The crystal structure of 3-deoxy-d-manno-octulosonate-8-phosphate synthase (KDO8PS) from Helicobacter pylori (HpKDO8PS) was determined alone and within various complexes, revealing an extra helix (HE) that is absent in the structures of KDO8PS from other organisms. In contrast to the metal coordination of the KDO8PS enzyme from Aquifex aeolicus, HpKDO8PS is specifically coordinated with Cd2+ or Zn2+ ions, and isothermal titration calorimetry (ITC) and differential scanning fluorimetry (DSF) revealed that Cd2+ thermally stabilizes the protein structure more efficiently than Zn2+. In the substrate-bound structure, water molecules play a key role in fixing residues in the proper configuration to achieve a compact structure. Using the structures of HpKDO8PS and API [arabinose 5-phosphate (A5P) and phosphoenolpyruvate (PEP) bisubstrate inhibitor], we generated 21 compounds showing potential HpKDO8PS-binding properties via in silico virtual screening.
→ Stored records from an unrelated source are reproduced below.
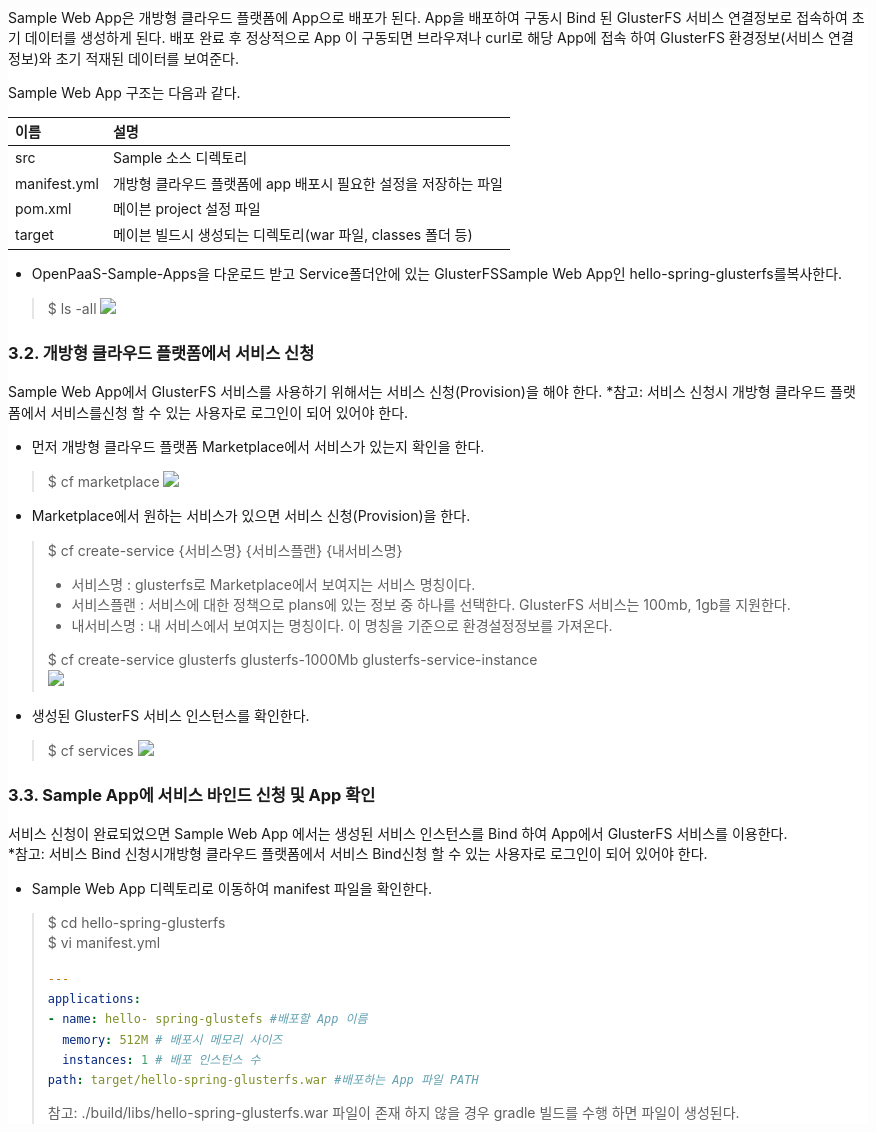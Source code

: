 Sample Web App은 개방형 클라우드 플랫폼에 App으로 배포가 된다. App을 배포하여 구동시 Bind 된 GlusterFS 서비스 연결정보로 접속하여 초기 데이터를 생성하게 된다. 배포 완료 후 정상적으로 App 이 구동되면 브라우져나 curl로 해당 App에 접속 하여 GlusterFS 환경정보\(서비스 연결 정보\)와 초기 적재된 데이터를 보여준다.

Sample Web App 구조는 다음과 같다.

| 이름 | 설명 |
| :--- | :--- |
| src | Sample 소스 디렉토리 |
| manifest.yml | 개방형 클라우드 플랫폼에 app 배포시 필요한 설정을 저장하는 파일 |
| pom.xml | 메이븐 project 설정 파일 |
| target | 메이븐 빌드시 생성되는 디렉토리\(war 파일, classes 폴더 등\) |

* OpenPaaS-Sample-Apps을 다운로드 받고 Service폴더안에 있는 GlusterFSSample Web App인 hello-spring-glusterfs를복사한다.

> $ ls -all ![](../../../.gitbook/assets/3-1-0-0%20%281%29.png)

### 3.2. 개방형 클라우드 플랫폼에서 서비스 신청

Sample Web App에서 GlusterFS 서비스를 사용하기 위해서는 서비스 신청\(Provision\)을 해야 한다. \*참고: 서비스 신청시 개방형 클라우드 플랫폼에서 서비스를신청 할 수 있는 사용자로 로그인이 되어 있어야 한다.

* 먼저 개방형 클라우드 플랫폼 Marketplace에서 서비스가 있는지 확인을 한다.

> $ cf marketplace ![](../../../.gitbook/assets/3-2-0-0%20%284%29.png)

* Marketplace에서 원하는 서비스가 있으면 서비스 신청\(Provision\)을 한다.

> $ cf create-service {서비스명} {서비스플랜} {내서비스명}
>
> * 서비스명 : glusterfs로 Marketplace에서 보여지는 서비스 명칭이다.  
> * 서비스플랜 : 서비스에 대한 정책으로 plans에 있는 정보 중 하나를 선택한다. GlusterFS 서비스는 100mb, 1gb를 지원한다.  
> * 내서비스명 : 내 서비스에서 보여지는 명칭이다. 이 명칭을 기준으로 환경설정정보를 가져온다.  
>
> $ cf create-service glusterfs glusterfs-1000Mb glusterfs-service-instance  
> ![](../../../.gitbook/assets/3-2-1-0%20%281%29.png)

* 생성된 GlusterFS 서비스 인스턴스를 확인한다.

> $ cf services ![](../../../.gitbook/assets/3-2-2-0%20%2817%29.png)

### 3.3. Sample App에 서비스 바인드 신청 및 App 확인

서비스 신청이 완료되었으면 Sample Web App 에서는 생성된 서비스 인스턴스를 Bind 하여 App에서 GlusterFS 서비스를 이용한다.  
\*참고: 서비스 Bind 신청시개방형 클라우드 플랫폼에서 서비스 Bind신청 할 수 있는 사용자로 로그인이 되어 있어야 한다.

* Sample Web App 디렉토리로 이동하여 manifest 파일을 확인한다.

> $ cd hello-spring-glusterfs  
> $ vi manifest.yml
>
> ```yaml
> ---
> applications:
> - name: hello- spring-glustefs #배포할 App 이름
>   memory: 512M # 배포시 메모리 사이즈
>   instances: 1 # 배포 인스턴스 수
> path: target/hello-spring-glusterfs.war #배포하는 App 파일 PATH
> ```
>
> 참고: ./build/libs/hello-spring-glusterfs.war 파일이 존재 하지 않을 경우 gradle 빌드를 수행 하면 파일이 생성된다.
The capacity of three, avicularin, hyperin, and MC181, to bind to HpKDO8PS was confirmed through saturation transfer difference (STD) experiments, and we identified their specific ligand binding modes by combining competition experiments and docking simulation analysis. Hyperin was confirmed to bind to the A5P binding site, primarily via hydrophilic interaction, whereas MC181 bound to both the PEP and A5P binding sites through hydrophilic and hydrophobic interactions. These results were consistent with the epitope mapping by STD. Our results are expected to provide clues for the development of HpKDO8PS inhibitors.